Mastery
Ⓒ By Jonathan Roseland |
Book Review: A Masterclass on a Lost Art
Years back, my friend Hypnautic recommended Robert Greene's book The 48 Laws of Power to me when I was younger. I liked the illustration of power dynamics via historical examples, battles, political intrigues, and characters. This book takes a similar approach to examining the lives of various scientists, doctors, inventors, writers, and artists.
I'm glad I read Mastery but it wasn't an epiphany-filled 352 pages for me. It confirmed a lot of things I've heard before about skill acquisition and personal development...
- The importance of apprenticeship
- The massive amounts of time that mastery requires
- Why social intelligence is key to mastery ("The ability to think inside other people is no different from the intuitive feel Masters gain in relation to their field of study." p. 146)
- We want to take both holistic and focused approaches to mastery
I have pursued the path to mastery in various disciplines. I have a black belt in a martial art, Tae Kwon Do. I mastered a second language and Joomla, the content management system that I work with.
One of my favorite examples from the book was that of Daniel Everett.
His job was to learn the language of a remote Amazonian tribe, so he could translate the Bible into their language and proselytize to them. Their language is one of the most unique in the world, it contains no colors or numbers and doesn't even have a past or future tense. One of his breakthrough moments with this language came when he learned a word...
...one time he learned a new word that a Pirahã explained to him meant “what is in your head when you sleep.” The word then means to dream. But the word was used with a special intonation that Pirahã use when they are referring to a new experience.
(p. 301)
This was essentially their word for novelty, but their culture was hyper-focused on the present moment. The past and future they weren't so worried about.
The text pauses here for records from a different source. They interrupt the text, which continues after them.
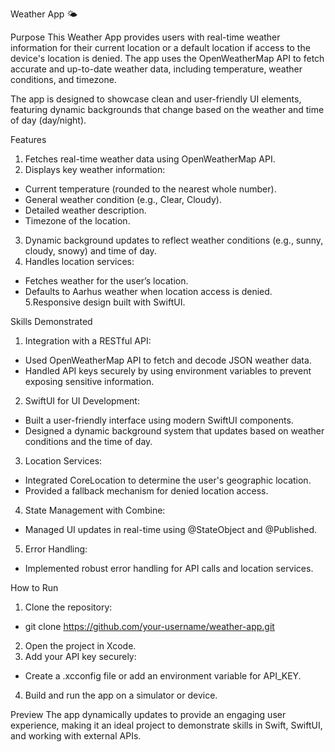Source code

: Weather App 🌤

Purpose
This Weather App provides users with real-time weather information for their current location or a default location if access to the device's location is denied. The app uses the OpenWeatherMap API to fetch accurate and up-to-date weather data, including temperature, weather conditions, and timezone.

The app is designed to showcase clean and user-friendly UI elements, featuring dynamic backgrounds that change based on the weather and time of day (day/night).

Features
1. Fetches real-time weather data using OpenWeatherMap API.
2. Displays key weather information:
- Current temperature (rounded to the nearest whole number).
- General weather condition (e.g., Clear, Cloudy).
- Detailed weather description.
- Timezone of the location.
3. Dynamic background updates to reflect weather conditions (e.g., sunny, cloudy, snowy) and time of day.
4. Handles location services:
- Fetches weather for the user’s location.
- Defaults to Aarhus weather when location access is denied.
5.Responsive design built with SwiftUI.

Skills Demonstrated
1. Integration with a RESTful API:
- Used OpenWeatherMap API to fetch and decode JSON weather data.
- Handled API keys securely by using environment variables to prevent exposing sensitive information.
2. SwiftUI for UI Development:
- Built a user-friendly interface using modern SwiftUI components.
- Designed a dynamic background system that updates based on weather conditions and the time of day.
3. Location Services:
- Integrated CoreLocation to determine the user's geographic location.
- Provided a fallback mechanism for denied location access.
4. State Management with Combine:
- Managed UI updates in real-time using @StateObject and @Published.
5. Error Handling:
- Implemented robust error handling for API calls and location services.

How to Run
1. Clone the repository:
- git clone https://github.com/your-username/weather-app.git
2. Open the project in Xcode.
3. Add your API key securely:
- Create a .xcconfig file or add an environment variable for API_KEY.
4. Build and run the app on a simulator or device.
  
Preview
The app dynamically updates to provide an engaging user experience, making it an ideal project to demonstrate skills in Swift, SwiftUI, and working with external APIs.
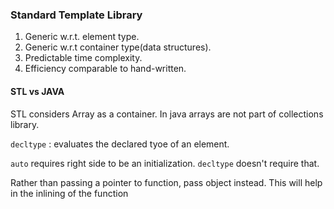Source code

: ### Standard Template Library

1. Generic w.r.t. element type.
2. Generic w.r.t container type(data structures).
3. Predictable time complexity.
4. Efficiency comparable to hand-written.

#### STL vs JAVA
STL considers Array as a container. In java arrays are not part of
collections library.


`decltype` : evaluates the declared tyoe of an element.

`auto` requires right side to be an initialization. `decltype` doesn't
require that.


Rather than passing a pointer to function, pass object instead. This
will help in the inlining of the function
I think someone might get more out of this book who hasn't gone through the process of mastery with anything yet. For me, this book just kind of confirmed the things I already knew about personal development and skillset acquisition. The major takeaway from the book is that mastery takes a lot of work, the kind of mastery that changes the world takes a lifetime of pretty hard work. So I encourage you to figure out what motivational mechanism that could empower you to work hard for a lifetime...
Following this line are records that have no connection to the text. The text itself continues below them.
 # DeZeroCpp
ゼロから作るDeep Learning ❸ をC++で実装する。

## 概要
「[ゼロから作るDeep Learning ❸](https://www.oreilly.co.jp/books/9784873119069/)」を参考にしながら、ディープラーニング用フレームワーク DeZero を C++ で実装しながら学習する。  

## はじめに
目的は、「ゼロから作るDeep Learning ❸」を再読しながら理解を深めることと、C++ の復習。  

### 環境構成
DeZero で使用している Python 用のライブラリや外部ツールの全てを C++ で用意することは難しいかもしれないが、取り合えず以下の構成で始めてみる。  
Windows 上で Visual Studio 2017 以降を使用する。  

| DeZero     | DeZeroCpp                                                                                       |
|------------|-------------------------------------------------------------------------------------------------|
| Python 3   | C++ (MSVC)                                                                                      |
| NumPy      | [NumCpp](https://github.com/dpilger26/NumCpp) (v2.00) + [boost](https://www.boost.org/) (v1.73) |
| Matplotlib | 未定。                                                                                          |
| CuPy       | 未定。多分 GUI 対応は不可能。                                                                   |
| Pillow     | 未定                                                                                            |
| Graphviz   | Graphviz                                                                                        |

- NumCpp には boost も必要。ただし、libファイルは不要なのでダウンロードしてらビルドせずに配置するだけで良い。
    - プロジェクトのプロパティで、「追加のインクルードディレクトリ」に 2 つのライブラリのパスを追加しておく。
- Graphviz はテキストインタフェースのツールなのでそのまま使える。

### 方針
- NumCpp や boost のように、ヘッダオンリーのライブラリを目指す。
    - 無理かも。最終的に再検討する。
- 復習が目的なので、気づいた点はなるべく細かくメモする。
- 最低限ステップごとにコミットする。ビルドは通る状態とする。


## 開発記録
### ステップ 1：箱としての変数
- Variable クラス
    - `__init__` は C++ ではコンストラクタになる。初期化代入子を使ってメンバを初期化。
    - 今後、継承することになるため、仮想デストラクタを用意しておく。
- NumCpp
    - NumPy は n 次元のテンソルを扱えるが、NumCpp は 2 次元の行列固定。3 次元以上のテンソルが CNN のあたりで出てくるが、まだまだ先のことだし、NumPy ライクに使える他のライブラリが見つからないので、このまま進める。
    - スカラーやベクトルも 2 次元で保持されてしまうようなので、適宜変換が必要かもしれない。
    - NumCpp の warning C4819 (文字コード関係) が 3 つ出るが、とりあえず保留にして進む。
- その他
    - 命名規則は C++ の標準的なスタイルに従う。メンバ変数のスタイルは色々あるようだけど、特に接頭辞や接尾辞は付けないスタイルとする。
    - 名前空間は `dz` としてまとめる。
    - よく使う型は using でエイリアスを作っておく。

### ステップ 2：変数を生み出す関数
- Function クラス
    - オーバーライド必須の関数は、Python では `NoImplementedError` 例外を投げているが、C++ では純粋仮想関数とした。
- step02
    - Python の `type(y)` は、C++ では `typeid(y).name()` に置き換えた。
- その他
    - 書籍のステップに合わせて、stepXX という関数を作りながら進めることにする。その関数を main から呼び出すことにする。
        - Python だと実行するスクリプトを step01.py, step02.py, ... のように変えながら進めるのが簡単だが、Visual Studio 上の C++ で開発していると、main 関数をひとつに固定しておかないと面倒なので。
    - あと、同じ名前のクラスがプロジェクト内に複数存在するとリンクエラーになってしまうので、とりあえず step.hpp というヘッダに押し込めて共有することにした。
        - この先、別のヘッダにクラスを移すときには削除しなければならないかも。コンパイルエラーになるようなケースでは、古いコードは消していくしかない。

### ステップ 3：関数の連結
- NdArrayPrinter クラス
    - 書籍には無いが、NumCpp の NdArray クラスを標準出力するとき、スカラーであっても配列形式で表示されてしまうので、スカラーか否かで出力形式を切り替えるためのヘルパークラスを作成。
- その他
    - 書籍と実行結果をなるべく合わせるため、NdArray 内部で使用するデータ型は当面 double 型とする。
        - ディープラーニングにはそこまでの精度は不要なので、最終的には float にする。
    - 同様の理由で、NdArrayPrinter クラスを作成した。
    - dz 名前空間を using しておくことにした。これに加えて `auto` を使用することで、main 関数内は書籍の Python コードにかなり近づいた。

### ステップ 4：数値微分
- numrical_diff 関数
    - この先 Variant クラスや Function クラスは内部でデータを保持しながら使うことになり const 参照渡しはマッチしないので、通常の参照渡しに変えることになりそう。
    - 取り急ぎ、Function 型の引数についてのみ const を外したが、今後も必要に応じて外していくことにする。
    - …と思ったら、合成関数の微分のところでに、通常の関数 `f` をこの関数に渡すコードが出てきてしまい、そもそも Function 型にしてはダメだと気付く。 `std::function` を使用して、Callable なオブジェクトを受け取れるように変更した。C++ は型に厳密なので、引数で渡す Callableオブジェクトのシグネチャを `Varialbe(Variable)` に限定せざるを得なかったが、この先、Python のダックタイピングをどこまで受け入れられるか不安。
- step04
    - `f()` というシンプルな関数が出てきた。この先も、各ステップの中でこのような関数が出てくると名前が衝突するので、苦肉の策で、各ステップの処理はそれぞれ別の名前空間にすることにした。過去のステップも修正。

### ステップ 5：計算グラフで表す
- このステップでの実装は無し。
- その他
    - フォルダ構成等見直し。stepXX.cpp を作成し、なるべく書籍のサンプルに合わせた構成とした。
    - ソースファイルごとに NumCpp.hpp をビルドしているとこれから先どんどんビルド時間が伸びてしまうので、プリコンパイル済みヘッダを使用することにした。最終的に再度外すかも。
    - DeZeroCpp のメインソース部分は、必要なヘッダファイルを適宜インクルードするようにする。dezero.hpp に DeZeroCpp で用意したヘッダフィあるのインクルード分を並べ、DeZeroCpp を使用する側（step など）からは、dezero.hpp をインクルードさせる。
- For some of the masters in the book, they were solving problems that saved lives.
- Some of them were empowered by social validation.
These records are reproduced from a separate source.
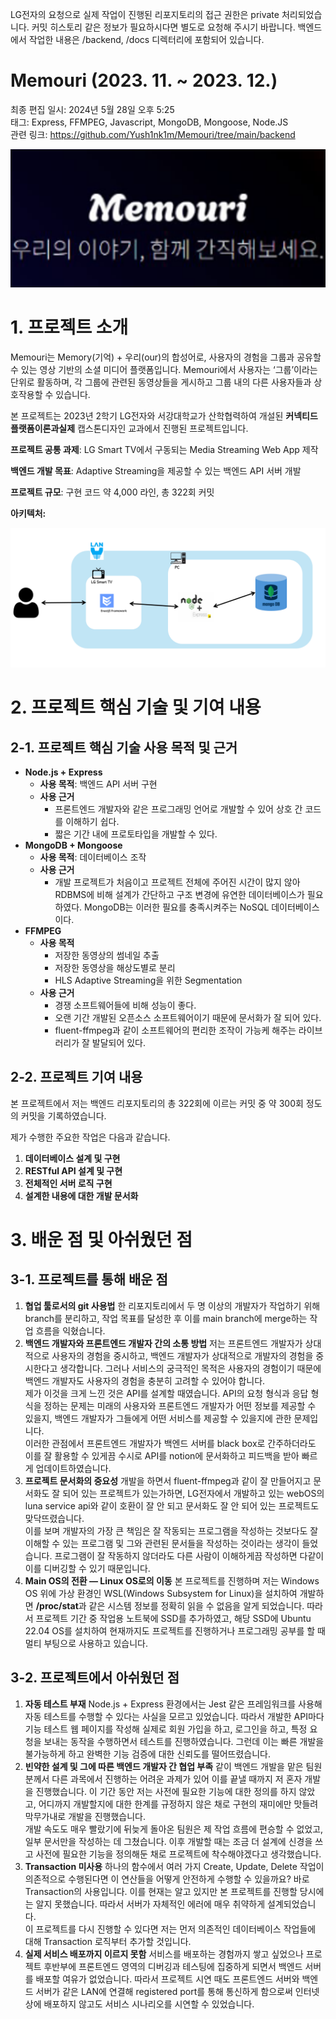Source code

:  LG전자의 요청으로 실제 작업이 진행된 리포지토리의 접근 권한은 private 처리되었습니다. 커밋 히스토리 같은 정보가 필요하시다면 별도로 요청해 주시기 바랍니다. 백엔드에서 작업한 내용은 /backend, /docs 디렉터리에 포함되어 있습니다.

# Memouri (2023. 11. ~ 2023. 12.)

최종 편집 일시: 2024년 5월 28일 오후 5:25</br>
태그: Express, FFMPEG, Javascript, MongoDB, Mongoose, Node.JS</br>
관련 링크: https://github.com/Yush1nk1m/Memouri/tree/main/backend</br>

![Untitled](Memouri%20(2023%2011%20~%202023%2012%20)%20e81321af45754516bacb9c8811344dcb/6e07d2f2-4a92-431f-8bc8-3986ca0b15d2.png)

# 1. 프로젝트 소개

 Memouri는 Memory(기억) + 우리(our)의 합성어로, 사용자의 경험을 그룹과 공유할 수 있는 영상 기반의 소셜 미디어 플랫폼입니다. Memouri에서 사용자는 ‘그룹’이라는 단위로 활동하며, 각 그룹에 관련된 동영상들을 게시하고 그룹 내의 다른 사용자들과 상호작용할 수 있습니다.

 본 프로젝트는 2023년 2학기 LG전자와 서강대학교가 산학협력하여 개설된 **커넥티드플랫폼이론과실제** 캡스톤디자인 교과에서 진행된 프로젝트입니다.

 **프로젝트 공통 과제**: LG Smart TV에서 구동되는 Media Streaming Web App 제작

 **백엔드 개발 목표**: Adaptive Streaming을 제공할 수 있는 백엔드 API 서버 개발

 **프로젝트 규모**: 구현 코드 약 4,000 라인, 총 322회 커밋

 **아키텍처:**

![Untitled](Memouri%20(2023%2011%20~%202023%2012%20)%20e81321af45754516bacb9c8811344dcb/Untitled.png)

# 2. 프로젝트 핵심 기술 및 기여 내용

 

## 2-1. 프로젝트 핵심 기술 사용 목적 및 근거

- **Node.js + Express**
    - **사용 목적**: 백엔드 API 서버 구현
    - **사용 근거**
        - 프론트엔드 개발자와 같은 프로그래밍 언어로 개발할 수 있어 상호 간 코드를 이해하기 쉽다.
        - 짧은 기간 내에 프로토타입을 개발할 수 있다.
- **MongoDB + Mongoose**
    - **사용 목적**: 데이터베이스 조작
    - **사용 근거**
        - 개발 프로젝트가 처음이고 프로젝트 전체에 주어진 시간이 많지 않아 RDBMS에 비해 설계가 간단하고 구조 변경에 유연한 데이터베이스가 필요하였다. MongoDB는 이러한 필요를 충족시켜주는 NoSQL 데이터베이스이다.
- **FFMPEG**
    - **사용 목적**
        - 저장한 동영상의 썸네일 추출
        - 저장한 동영상을 해상도별로 분리
        - HLS Adaptive Streaming을 위한 Segmentation
    - **사용 근거**
        - 경쟁 소프트웨어들에 비해 성능이 좋다.
        - 오랜 기간 개발된 오픈소스 소프트웨어이기 때문에 문서화가 잘 되어 있다.
        - fluent-ffmpeg과 같이 소프트웨어의 편리한 조작이 가능케 해주는 라이브러리가 잘 발달되어 있다.

## 2-2. 프로젝트 기여 내용

 본 프로젝트에서 저는 백엔드 리포지토리의 총 322회에 이르는 커밋 중 약 300회 정도의 커밋을 기록하였습니다.

 제가 수행한 주요한 작업은 다음과 같습니다.

1. **데이터베이스 설계 및 구현**
2. **RESTful API 설계 및 구현**
3. **전체적인 서버 로직 구현**
4. **설계한 내용에 대한 개발 문서화**

# 3. 배운 점 및 아쉬웠던 점

## 3-1. 프로젝트를 통해 배운 점

1. **협업 툴로서의 git 사용법**
 한 리포지토리에서 두 명 이상의 개발자가 작업하기 위해 branch를 분리하고, 작업 목표를 달성한 후 이를 main branch에 merge하는 작업 흐름을 익혔습니다.
2. **백엔드 개발자와 프론트엔드 개발자 간의 소통 방법**
 저는 프론트엔드 개발자가 상대적으로 사용자의 경험을 중시하고, 백엔드 개발자가 상대적으로 개발자의 경험을 중시한다고 생각합니다. 그러나 서비스의 궁극적인 목적은 사용자의 경험이기 때문에 백엔드 개발자도 사용자의 경험을 충분히 고려할 수 있어야 합니다.</br>
 제가 이것을 크게 느낀 것은 API를 설계할 때였습니다. API의 요청 형식과 응답 형식을 정하는 문제는 미래의 사용자와 프론트엔드 개발자가 어떤 정보를 제공할 수 있을지, 백엔드 개발자가 그들에게 어떤 서비스를 제공할 수 있을지에 관한 문제입니다.</br>
 이러한 관점에서 프론트엔드 개발자가 백엔드 서버를 black box로 간주하더라도 이를 잘 활용할 수 있게끔 수시로 API를 notion에 문서화하고 피드백을 받아 빠르게 업데이트하였습니다.
3. **프로젝트 문서화의 중요성**
 개발을 하면서 fluent-ffmpeg과 같이 잘 만들어지고 문서화도 잘 되어 있는 프로젝트가 있는가하면, LG전자에서 개발하고 있는 webOS의 luna service api와 같이 호환이 잘 안 되고 문서화도 잘 안 되어 있는 프로젝트도 맞닥뜨렸습니다.</br>
 이를 보며 개발자의 가장 큰 책임은 잘 작동되는 프로그램을 작성하는 것보다도 잘 이해할 수 있는 프로그램 및 그와 관련된 문서들을 작성하는 것이라는 생각이 들었습니다. 프로그램이 잘 작동하지 않더라도 다른 사람이 이해하게끔 작성하면 다같이 이를 디버깅할 수 있기 때문입니다.
4. **Main OS의 전환 — Linux OS로의 이동**
 본 프로젝트를 진행하며 저는 Windows OS 위에 가상 환경인 WSL(Windows Subsystem for Linux)을 설치하여 개발하면 **/proc/stat**과 같은 시스템 정보를 정확히 읽을 수 없음을 알게 되었습니다. 따라서 프로젝트 기간 중 작업용 노트북에 SSD를 추가하였고, 해당 SSD에 Ubuntu 22.04 OS를 설치하여 현재까지도 프로젝트를 진행하거나 프로그래밍 공부를 할 때 멀티 부팅으로 사용하고 있습니다.

## 3-2. 프로젝트에서 아쉬웠던 점

1. **자동 테스트 부재**
 Node.js + Express 환경에서는 Jest 같은 프레임워크를 사용해 자동 테스트를 수행할 수 있다는 사실을 모르고 있었습니다. 따라서 개발한 API마다 기능 테스트 웹 페이지를 작성해 실제로 회원 가입을 하고, 로그인을 하고, 특정 요청을 보내는 동작을 수행하면서 테스트를 진행하였습니다. 그런데 이는 빠른 개발을 불가능하게 하고 완벽한 기능 검증에 대한 신뢰도를 떨어뜨렸습니다.
2. **빈약한 설계 및 그에 따른 백엔드 개발자 간 협업 부족**
 같이 백엔드 개발을 맡은 팀원분께서 다른 과목에서 진행하는 어려운 과제가 있어 이를 끝낼 때까지 저 혼자 개발을 진행했습니다. 이 기간 동안 저는 사전에 필요한 기능에 대한 정의를 하지 않았고, 어디까지 개발할지에 대한 한계를 규정하지 않은 채로 구현의 재미에만 맛들려 막무가내로 개발을 진행했습니다.</br>
 개발 속도도 매우 빨랐기에 뒤늦게 돌아온 팀원은 제 작업 흐름에 편승할 수 없었고, 일부 문서만을 작성하는 데 그쳤습니다. 이후 개발할 때는 조금 더 설계에 신경을 쓰고 사전에 필요한 기능을 정의해둔 채로 프로젝트에 착수해야겠다고 생각했습니다.
3. **Transaction 미사용**
 하나의 함수에서 여러 가지 Create, Update, Delete 작업이 의존적으로 수행된다면 이 연산들을 어떻게 안전하게 수행할 수 있을까요? 바로 Transaction의 사용입니다. 이를 현재는 알고 있지만 본 프로젝트를 진행할 당시에는 알지 못했습니다. 따라서 서버가 자체적인 에러에 매우 취약하게 설계되었습니다.</br>
 이 프로젝트를 다시 진행할 수 있다면 저는 먼저 의존적인 데이터베이스 작업들에 대해 Transaction 로직부터 추가할 것입니다.
4. **실제 서비스 배포까지 이르지 못함**
 서비스를 배포하는 경험까지 쌓고 싶었으나 프로젝트 후반부에 프론트엔드 영역의 디버깅과 테스팅에 집중하게 되면서 백엔드 서버를 배포할 여유가 없었습니다. 따라서 프로젝트 시연 때도 프론트엔드 서버와 백엔드 서버가 같은 LAN에 연결해 registered port를 통해 통신하게 함으로써 인터넷상에 배포하지 않고도 서비스 시나리오를 시연할 수 있었습니다.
- Some were very religious and believed they were working for a higher power.
- Some use smart drugs and Biohacking technologies to enhance their cognition and motivation.
As for me, I'm passionate about habits. When I wake up in the morning I'm not making plans for world domination, I'm just thinking about the habits I'm going to practice in the day to come.
I'll finish with two quotes that jumped out at me from the book...
The problem that technology presents us is that it increases the amount of information at our disposal , but slowly degrades the power of our memory to retain it. (p. 265)
He called this future “the velocipedic age,” one determined by speed. He was concerned that it could lead to a deadening of the human spirit. (p. 308)
Check out this cool 4-minute warp-speed reading of the notable passages from the book...
The great danger is that we give in to feelings of boredom, impatience, fear, and confusion. We stop observing and learning. The process comes to a halt.(p. 3).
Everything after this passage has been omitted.